• **Action item**
Please retype the listing exactly as it appears, skipping each picture.
::: Exercise inputs
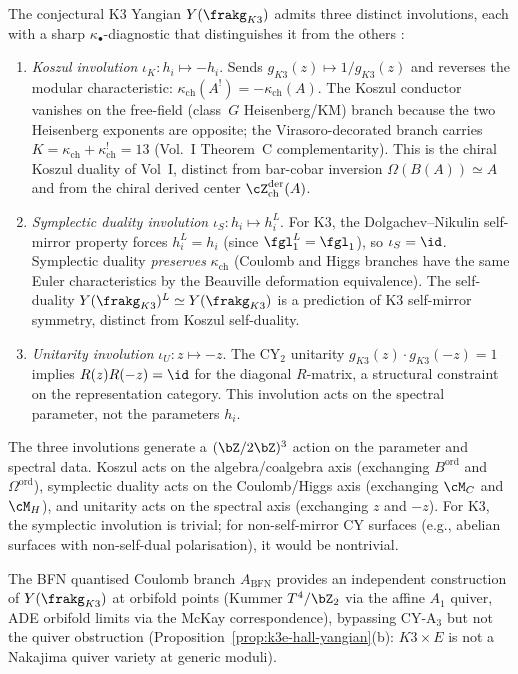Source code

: \begin{remark}
\label{rem:k3-yangian-three-involutions}
The conjectural K3 Yangian $Y(\frakg_{K3})$ admits three distinct involutions,
each with a sharp $\kappa_\bullet$-diagnostic that distinguishes it from the others
:
\begin{enumerate}[label=\textup{(\roman*)}]
 \item \emph{Koszul involution} $\iota_K \colon h_i \mapsto -h_i$.
 Sends $g_{K3}(z) \mapsto 1/g_{K3}(z)$ and reverses the modular
 characteristic: $\kappa_{\mathrm{ch}}(A^!) = -\kappa_{\mathrm{ch}}(A)$.
 The Koszul conductor vanishes on the free-field (class~$G$
 Heisenberg/KM) branch because the two Heisenberg exponents are opposite;
 the Virasoro-decorated
 branch carries $K = \kappa_{\mathrm{ch}} + \kappa_{\mathrm{ch}}^! = 13$
 (Vol.~I Theorem~C complementarity).
 This is the chiral Koszul duality of Vol~I, distinct from bar-cobar inversion
 $\Omega(B(A)) \simeq A$ and from the chiral derived center
 $\cZ^{\mathrm{der}}_{\mathrm{ch}}(A)$.

 \item \emph{Symplectic duality involution} $\iota_S \colon h_i \mapsto h_i^L$.
 For K3, the Dolgachev--Nikulin self-mirror property forces
 $h_i^L = h_i$ (since $\fgl_1^L = \fgl_1$), so $\iota_S = \id$.
 Symplectic duality \emph{preserves} $\kappa_{\mathrm{ch}}$ (Coulomb
 and Higgs branches have the same Euler characteristics by
 the Beauville deformation equivalence). The self-duality
 $Y(\frakg_{K3})^L \simeq Y(\frakg_{K3})$ is a prediction of
 K3 self-mirror symmetry, distinct from Koszul self-duality.

 \item \emph{Unitarity involution} $\iota_U \colon z \mapsto -z$.
 The CY$_2$ unitarity $g_{K3}(z) \cdot g_{K3}(-z) = 1$
 implies $R(z) R(-z) = \id$ for the diagonal $R$-matrix,
 a structural constraint on the representation category.
 This involution acts on the spectral parameter, not the
 parameters $h_i$.
\end{enumerate}
The three involutions generate a $(\bZ/2\bZ)^3$ action on the parameter
and spectral data. Koszul acts on the algebra/coalgebra axis (exchanging
$B^{\mathrm{ord}}$ and $\Omega^{\mathrm{ord}}$), symplectic duality acts on the
Coulomb/Higgs axis (exchanging $\cM_C$ and $\cM_H$), and unitarity acts
on the spectral axis (exchanging $z$ and $-z$). For K3, the symplectic
involution is trivial; for non-self-mirror CY surfaces (e.g., abelian
surfaces with non-self-dual polarisation), it would be nontrivial.

The BFN quantised Coulomb branch $A_{\mathrm{BFN}}$ provides an independent
construction of $Y(\frakg_{K3})$ at orbifold points (Kummer $T^4/\bZ_2$
via the affine $A_1$ quiver, ADE orbifold limits via the McKay
correspondence), bypassing CY-A$_3$ but not the quiver obstruction
(Proposition~\ref{prop:k3e-hall-yangian}(b): $K3 \times E$ is not a
Nakajima quiver variety at generic moduli).
\end{remark}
::::::
• **Solution to this task**
Source code

: \begin{remark}
\label{rem:k3-yangian-three-involutions}
The conjectural K3 Yangian $Y(\frakg_{K3})$ admits three distinct involutions,
each with a sharp $\kappa_\bullet$-diagnostic that distinguishes it from the others
:
\begin{enumerate}[label=\textup{(\roman*)}]
 \item \emph{Koszul involution} $\iota_K \colon h_i \mapsto -h_i$.
 Sends $g_{K3}(z) \mapsto 1/g_{K3}(z)$ and reverses the modular
 characteristic: $\kappa_{\mathrm{ch}}(A^!) = -\kappa_{\mathrm{ch}}(A)$.
 The Koszul conductor vanishes on the free-field (class~$G$
 Heisenberg/KM) branch because the two Heisenberg exponents are opposite;
 the Virasoro-decorated
 branch carries $K = \kappa_{\mathrm{ch}} + \kappa_{\mathrm{ch}}^! = 13$
 (Vol.~I Theorem~C complementarity).
 This is the chiral Koszul duality of Vol~I, distinct from bar-cobar inversion
 $\Omega(B(A)) \simeq A$ and from the chiral derived center
 $\cZ^{\mathrm{der}}_{\mathrm{ch}}(A)$.

 \item \emph{Symplectic duality involution} $\iota_S \colon h_i \mapsto h_i^L$.
 For K3, the Dolgachev--Nikulin self-mirror property forces
 $h_i^L = h_i$ (since $\fgl_1^L = \fgl_1$), so $\iota_S = \id$.
 Symplectic duality \emph{preserves} $\kappa_{\mathrm{ch}}$ (Coulomb
 and Higgs branches have the same Euler characteristics by
 the Beauville deformation equivalence). The self-duality
 $Y(\frakg_{K3})^L \simeq Y(\frakg_{K3})$ is a prediction of
 K3 self-mirror symmetry, distinct from Koszul self-duality.

 \item \emph{Unitarity involution} $\iota_U \colon z \mapsto -z$.
 The CY$_2$ unitarity $g_{K3}(z) \cdot g_{K3}(-z) = 1$
 implies $R(z) R(-z) = \id$ for the diagonal $R$-matrix,
 a structural constraint on the representation category.
 This involution acts on the spectral parameter, not the
 parameters $h_i$.
\end{enumerate}
The three involutions generate a $(\bZ/2\bZ)^3$ action on the parameter
and spectral data. Koszul acts on the algebra/coalgebra axis (exchanging
$B^{\mathrm{ord}}$ and $\Omega^{\mathrm{ord}}$), symplectic duality acts on the
Coulomb/Higgs axis (exchanging $\cM_C$ and $\cM_H$), and unitarity acts
on the spectral axis (exchanging $z$ and $-z$). For K3, the symplectic
involution is trivial; for non-self-mirror CY surfaces (e.g., abelian
surfaces with non-self-dual polarisation), it would be nontrivial.

The BFN quantised Coulomb branch $A_{\mathrm{BFN}}$ provides an independent
construction of $Y(\frakg_{K3})$ at orbifold points (Kummer $T^4/\bZ_2$
via the affine $A_1$ quiver, ADE orbifold limits via the McKay
correspondence), bypassing CY-A$_3$ but not the quiver obstruction
(Proposition~\ref{prop:k3e-hall-yangian}(b): $K3 \times E$ is not a
Nakajima quiver variety at generic moduli).
\end{remark}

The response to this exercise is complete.